* _Activity_
Count every line in the data below that includes "outfits", and give only the result.

* _Provided information_
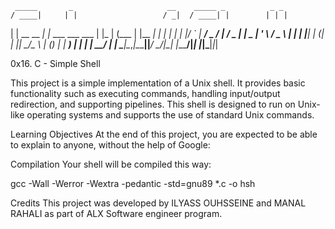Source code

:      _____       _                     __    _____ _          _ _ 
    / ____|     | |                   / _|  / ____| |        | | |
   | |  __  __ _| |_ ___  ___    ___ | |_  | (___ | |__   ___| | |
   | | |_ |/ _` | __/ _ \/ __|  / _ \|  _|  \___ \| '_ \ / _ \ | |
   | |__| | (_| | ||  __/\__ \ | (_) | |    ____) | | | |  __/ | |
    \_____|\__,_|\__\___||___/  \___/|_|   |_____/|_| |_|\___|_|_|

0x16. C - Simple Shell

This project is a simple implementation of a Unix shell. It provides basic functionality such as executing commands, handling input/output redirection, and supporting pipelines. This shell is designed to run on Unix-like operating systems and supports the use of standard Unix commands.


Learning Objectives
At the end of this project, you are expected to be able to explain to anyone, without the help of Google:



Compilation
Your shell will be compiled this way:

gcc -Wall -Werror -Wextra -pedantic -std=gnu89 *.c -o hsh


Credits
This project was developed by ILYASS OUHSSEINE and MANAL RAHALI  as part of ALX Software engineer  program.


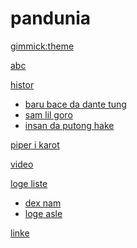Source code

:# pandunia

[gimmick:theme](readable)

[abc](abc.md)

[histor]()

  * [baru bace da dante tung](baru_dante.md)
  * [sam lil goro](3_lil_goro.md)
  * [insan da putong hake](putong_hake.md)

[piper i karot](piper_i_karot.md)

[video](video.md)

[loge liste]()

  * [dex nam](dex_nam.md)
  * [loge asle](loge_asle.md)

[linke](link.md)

* * *

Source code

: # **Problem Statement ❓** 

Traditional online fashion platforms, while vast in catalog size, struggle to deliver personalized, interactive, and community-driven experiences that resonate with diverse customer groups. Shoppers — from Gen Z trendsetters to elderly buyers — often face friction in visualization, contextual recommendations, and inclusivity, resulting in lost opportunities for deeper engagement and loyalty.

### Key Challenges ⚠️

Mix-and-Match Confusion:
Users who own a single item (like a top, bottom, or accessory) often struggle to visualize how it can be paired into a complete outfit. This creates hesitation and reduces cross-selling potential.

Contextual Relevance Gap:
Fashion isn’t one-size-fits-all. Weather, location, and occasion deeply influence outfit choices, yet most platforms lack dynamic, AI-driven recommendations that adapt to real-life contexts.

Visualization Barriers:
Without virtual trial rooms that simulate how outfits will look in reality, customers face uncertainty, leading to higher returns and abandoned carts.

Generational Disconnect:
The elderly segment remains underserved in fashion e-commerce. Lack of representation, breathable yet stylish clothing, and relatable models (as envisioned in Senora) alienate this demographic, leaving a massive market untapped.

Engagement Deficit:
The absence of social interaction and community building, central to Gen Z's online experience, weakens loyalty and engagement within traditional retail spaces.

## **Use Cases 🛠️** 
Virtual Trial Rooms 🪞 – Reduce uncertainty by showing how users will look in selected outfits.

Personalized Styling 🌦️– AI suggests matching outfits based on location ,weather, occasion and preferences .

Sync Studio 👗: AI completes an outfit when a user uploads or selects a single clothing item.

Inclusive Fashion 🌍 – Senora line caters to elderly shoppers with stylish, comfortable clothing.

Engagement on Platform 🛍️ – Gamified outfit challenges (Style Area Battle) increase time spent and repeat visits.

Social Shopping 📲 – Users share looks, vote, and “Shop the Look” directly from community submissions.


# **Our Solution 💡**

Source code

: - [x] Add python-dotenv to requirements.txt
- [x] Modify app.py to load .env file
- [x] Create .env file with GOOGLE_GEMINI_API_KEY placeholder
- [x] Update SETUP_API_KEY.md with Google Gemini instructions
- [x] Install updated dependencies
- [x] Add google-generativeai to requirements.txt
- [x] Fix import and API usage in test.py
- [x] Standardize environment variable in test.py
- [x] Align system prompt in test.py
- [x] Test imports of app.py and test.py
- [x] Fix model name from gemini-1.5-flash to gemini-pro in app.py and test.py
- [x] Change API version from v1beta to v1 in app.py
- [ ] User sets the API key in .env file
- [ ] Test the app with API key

* _Result of the exercise_
3